--- Stored data Enclosed Below ---

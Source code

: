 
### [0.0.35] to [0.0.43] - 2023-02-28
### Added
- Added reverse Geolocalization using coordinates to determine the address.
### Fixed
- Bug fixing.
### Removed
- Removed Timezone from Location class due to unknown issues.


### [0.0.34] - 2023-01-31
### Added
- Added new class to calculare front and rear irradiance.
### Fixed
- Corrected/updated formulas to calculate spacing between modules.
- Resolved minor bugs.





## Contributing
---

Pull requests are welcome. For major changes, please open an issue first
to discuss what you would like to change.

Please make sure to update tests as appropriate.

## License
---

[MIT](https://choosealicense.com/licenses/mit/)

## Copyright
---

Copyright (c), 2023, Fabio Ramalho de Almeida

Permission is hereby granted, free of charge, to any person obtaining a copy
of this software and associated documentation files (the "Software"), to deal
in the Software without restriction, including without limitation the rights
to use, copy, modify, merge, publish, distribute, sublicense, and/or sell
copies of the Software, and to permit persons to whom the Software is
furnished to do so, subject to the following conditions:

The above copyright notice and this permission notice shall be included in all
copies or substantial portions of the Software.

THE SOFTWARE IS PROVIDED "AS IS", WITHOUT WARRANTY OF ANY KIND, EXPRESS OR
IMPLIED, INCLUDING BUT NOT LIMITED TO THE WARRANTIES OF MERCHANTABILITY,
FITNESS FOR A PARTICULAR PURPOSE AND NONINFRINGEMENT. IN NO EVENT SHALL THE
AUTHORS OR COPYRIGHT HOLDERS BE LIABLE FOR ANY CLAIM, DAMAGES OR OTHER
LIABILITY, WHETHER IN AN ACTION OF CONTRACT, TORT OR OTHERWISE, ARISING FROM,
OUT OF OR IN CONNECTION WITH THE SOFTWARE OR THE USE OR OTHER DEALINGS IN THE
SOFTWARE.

--- End of Enclosed Stored data ---

Each entry should be duplicated exactly as it was given.

◆ Written solution:
Source code

: 
### [0.0.35] to [0.0.43] - 2023-02-28
### Added
- Added reverse Geolocalization using coordinates to determine the address.
### Fixed
- Bug fixing.
### Removed
- Removed Timezone from Location class due to unknown issues.


### [0.0.34] - 2023-01-31
### Added
- Added new class to calculare front and rear irradiance.
### Fixed
- Corrected/updated formulas to calculate spacing between modules.
- Resolved minor bugs.





## Contributing
---

Pull requests are welcome. For major changes, please open an issue first
to discuss what you would like to change.

Please make sure to update tests as appropriate.

## License
---

[MIT](https://choosealicense.com/licenses/mit/)

## Copyright
---

Copyright (c), 2023, Fabio Ramalho de Almeida

Permission is hereby granted, free of charge, to any person obtaining a copy
of this software and associated documentation files (the "Software"), to deal
in the Software without restriction, including without limitation the rights
to use, copy, modify, merge, publish, distribute, sublicense, and/or sell
copies of the Software, and to permit persons to whom the Software is
furnished to do so, subject to the following conditions:

The above copyright notice and this permission notice shall be included in all
copies or substantial portions of the Software.

THE SOFTWARE IS PROVIDED "AS IS", WITHOUT WARRANTY OF ANY KIND, EXPRESS OR
IMPLIED, INCLUDING BUT NOT LIMITED TO THE WARRANTIES OF MERCHANTABILITY,
FITNESS FOR A PARTICULAR PURPOSE AND NONINFRINGEMENT. IN NO EVENT SHALL THE
AUTHORS OR COPYRIGHT HOLDERS BE LIABLE FOR ANY CLAIM, DAMAGES OR OTHER
LIABILITY, WHETHER IN AN ACTION OF CONTRACT, TORT OR OTHERWISE, ARISING FROM,
OUT OF OR IN CONNECTION WITH THE SOFTWARE OR THE USE OR OTHER DEALINGS IN THE
SOFTWARE.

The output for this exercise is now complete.